Por Melissa Vassalli

“Eu Não Sou Uma Bruxa” é o primeiro longa-metragem da jovem diretora Rungano Nyoni e lhe garantiu um prêmio BAFTA na categoria Melhor Filme de Estreia, em 2018. Nascida na Zâmbia e radicada na Inglaterra, Nyoni regressou ao seu país de origem para contar uma história pungente e perturbadora. No filme, depois de um incidente banal em sua vila, a pequena Shula (Maggie Mulubwa), uma órfã de 8 anos, é acusada de bruxaria. Após um rápido julgamento, que inclui um ritual feito por um feiticeiro “especialista em bruxas”, trazido por Sr. Banda (Henry B.J. Phiri), uma autoridade local, a garota é considerada culpada e é levada em custódia pelo Estado, sendo exilada para um campo de bruxas no meio do deserto, onde ela irá aprender as regras da sua nova vida – a principal delas é a lenda de que se escolher fugir, será transformada em cabra.

O enredo do filme poderia servir como uma metáfora para as condições em que muitas mulheres vivem ao redor do mundo, subjugadas às escolhas de terceiros, seja a família, o Estado ou o poder religioso, sem o direito de decisão sobre seus próprios destinos.
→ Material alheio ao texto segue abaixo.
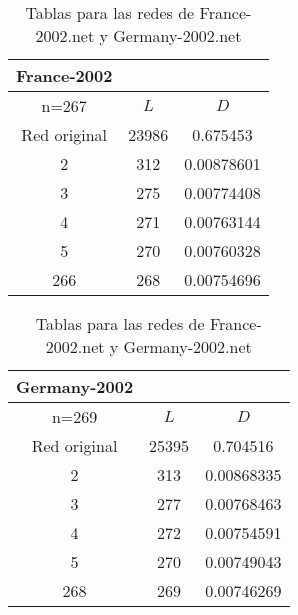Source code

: \begin{table}[H]
  \begin{minipage}{0.45\textwidth}
      \begin{tabular}{ccc}
       France-2002 & & \\
          \hline
            n=267             & $L$ &  $D$  \\
            \hline
            Red original &               23986 & 0.675453   \\
            2            &                 312 & 0.00878601 \\
            3            &                 275 & 0.00774408 \\
            4            &                 271 & 0.00763144 \\
            5            &                 270 & 0.00760328 \\
            266          &                 268 & 0.00754696 \\
            \hline
     \end{tabular}
  \end{minipage}
  \begin{minipage}{0.45\textwidth}
      \begin{tabular}{ccc}
         Germany-2002 & & \\
         \hline
         n=269              &   $L$ &   $D$ \\
         \hline
         Red original &               25395 & 0.704516   \\
         2            &                 313 & 0.00868335 \\
         3            &                 277 & 0.00768463 \\
         4            &                 272 & 0.00754591 \\
         5            &                 270 & 0.00749043 \\
         268          &                 269 & 0.00746269 \\
        \hline
     \end{tabular}
  \end{minipage}
  \label{fr-gr}
  \caption{Tablas para las redes de France-2002.net y Germany-2002.net}
\end{table}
Mas em alguns países da África de fato mulheres são acusadas de bruxaria e precisam viver reclusas em acampamentos, o que dá ao filme de Nyoni um tom de denúncia.

Mas, para além disso, a diretora opta por misturar tradições de países diferentes e inventar algumas outras, como o carretel preso ao corpo das bruxas, que determina o limite que podem se afastar do acampamento. Assim, a narrativa ganha também elementos poéticos, e fica no limite entre um filme político e uma​ fábula amarga.

Com um elenco formado principalmente por não atores, Maggie Mulubwa é um dos maiores destaques do longa. Shula quase não fala e aceita a vida imposta a ela, mas seu olhar, carregado de medo e perplexidade, traz uma fagulha de resistência.

Há uma decisão deliberada do roteiro de não mostrar o passado de Shula, que recebe este nome de uma bruxa anciã. A palavra significa “desenraizada”. Deslocada, tudo parece estranho aos olhos da menina, seja o deserto onde fica o acampamento das bruxas, que, apesar de sua imensidão, funciona ironicamente como uma prisão, seja a cidade, que a menina passa a frequentar após ser escolhida pelo Sr. Banda para realizar julgamentos e outras atividades determinadas, o que toca na questão do abuso infantil.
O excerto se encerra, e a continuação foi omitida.